Another potential oversight issue for Congress concerns technical risk in the FFG-62 program.
Regarding GAO’s perspective on technical risk in the FFG-62 program, see the quoted passage from the May 2024 GAO report on the FFG-62 program that is presented earlier in this CRS report, in the section on the estimated 36-month delay in the delivery of the first FFG-62.
In addition to the above-cited May 2024 GAO report, a June 2024 GAO report—the 2024 edition of GAO’s annual report surveying DOD major acquisition programs—stated the following about the FFG-62 program:
Technology Maturity, Design Stability, and Production Readiness
The Navy identified no critical technologies for the frigate program. Frigate capabilities rely predominantly on successful incorporation of mission systems already developed and deployed in the Navy’s fleet. For example, the frigate design includes the Enterprise Air Surveillance Radar and Aegis combat system—both currently fielded on other ship classes. Nonetheless, integrating these systems into the frigate design has necessitated changes to the scaling of hardware and development of new software code. The Navy is mitigating resulting integration risk by leveraging data from ongoing tests aboard Gerald R. Ford class aircraft carriers and Arleigh Burke class destroyers, coupled with land-based tests that began in 2023.
While the program is predominately leveraging existing mission systems to mitigate risk, two planned newly developed systems pose high technical and integration risks. The frigate will field new propulsion and machinery control systems never used by the Navy. In response to statute, the Navy is building a Land Based Engineering Site (LBES) to test these systems to mitigate development and integration risks. LBES was not expected to be fully operational prior to the previously forecasted December 2026 delivery date, according to Navy officials.

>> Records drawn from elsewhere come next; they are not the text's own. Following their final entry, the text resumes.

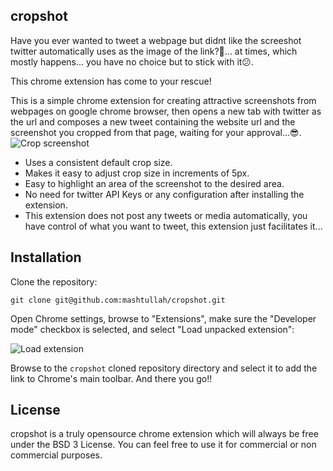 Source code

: cropshot
-------
Have you ever wanted to tweet a webpage but didnt like the screeshot twitter automatically uses as the image of the link?🤨... at times, which mostly happens... you have no choice but to stick with it😕.

This chrome extension has come to your rescue!

This is a simple chrome extension for creating attractive screenshots from webpages on google chrome browser, then opens a new tab with twitter as the url and composes a new tweet containing the website url and the screenshot you cropped from that page, waiting for your approval...😎.
![Crop screenshot](https://i.imgur.com/hFVkmqe.png)
- Uses a consistent default crop size.
- Makes it easy to adjust crop size in increments of 5px.
- Easy to highlight an area of the screenshot to the desired area.
- No need for twitter API Keys or any configuration after installing the extension.
- This extension does not post any tweets or media automatically, you have control of what you want to tweet, this extension just facilitates it...

## Installation

Clone the repository:

    git clone git@github.com:mashtullah/cropshot.git

Open Chrome settings, browse to "Extensions", make sure the "Developer mode"
checkbox is selected, and select "Load unpacked extension":

![Load extension](http://i.imgur.com/v69GizR.png)

Browse to the `cropshot` cloned repository directory and select it to add the
link to Chrome's main toolbar.
And there you go!!

## License
cropshot is a truly opensource chrome extension which will always be free under the BSD 3 License. You can feel free to use it for commercial or non commercial purposes.  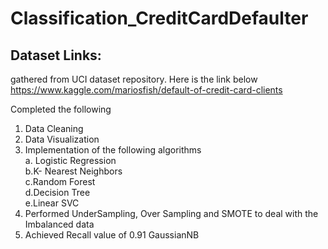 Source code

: # Classification_CreditCardDefaulter
## Dataset Links:

gathered from UCI dataset repository. Here is the link below  
https://www.kaggle.com/mariosfish/default-of-credit-card-clients

Completed the following
1. Data Cleaning
2. Data Visualization
3. Implementation of the following algorithms  
   a. Logistic Regression   
   b.K- Nearest Neighbors   
   c.Random Forest   
   d.Decision Tree  
   e.Linear SVC  
4. Performed UnderSampling, Over Sampling and SMOTE to deal with the Imbalanced data
5. Achieved Recall value of 0.91 GaussianNB
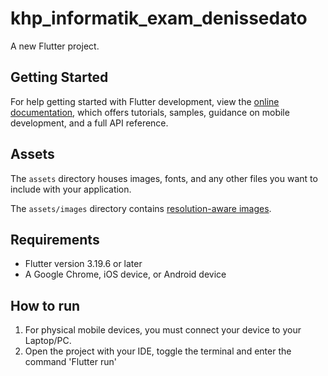 # khp_informatik_exam_denissedato

A new Flutter project.

## Getting Started

For help getting started with Flutter development, view the
[online documentation](https://flutter.dev/docs), which offers tutorials,
samples, guidance on mobile development, and a full API reference.

## Assets

The `assets` directory houses images, fonts, and any other files you want to
include with your application.

The `assets/images` directory contains [resolution-aware
images](https://flutter.dev/docs/development/ui/assets-and-images#resolution-aware).

## Requirements
* Flutter version 3.19.6 or later
* A Google Chrome, iOS device, or Android device

## How to run

1. For physical mobile devices, you must connect your device to your Laptop/PC.
2. Open the project with your IDE, toggle the terminal and enter the command 'Flutter run'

Completing functional design and 3D modeling continues to take longer than the Navy anticipated and remains incomplete over a year after beginning lead ship construction. As of October 2023, the functional design was 92 percent complete and 3D modeling was 84 percent complete. Program officials stated that they set a goal to complete 80 percent of the functional design by construction start. However, the program’s approach is
43 Navy information paper entitled “FFG(X) Cost to Grow to 48 cell VLS,” dated May 14, 2019, received from Navy Office of Legislative Affairs on June 14, 2019.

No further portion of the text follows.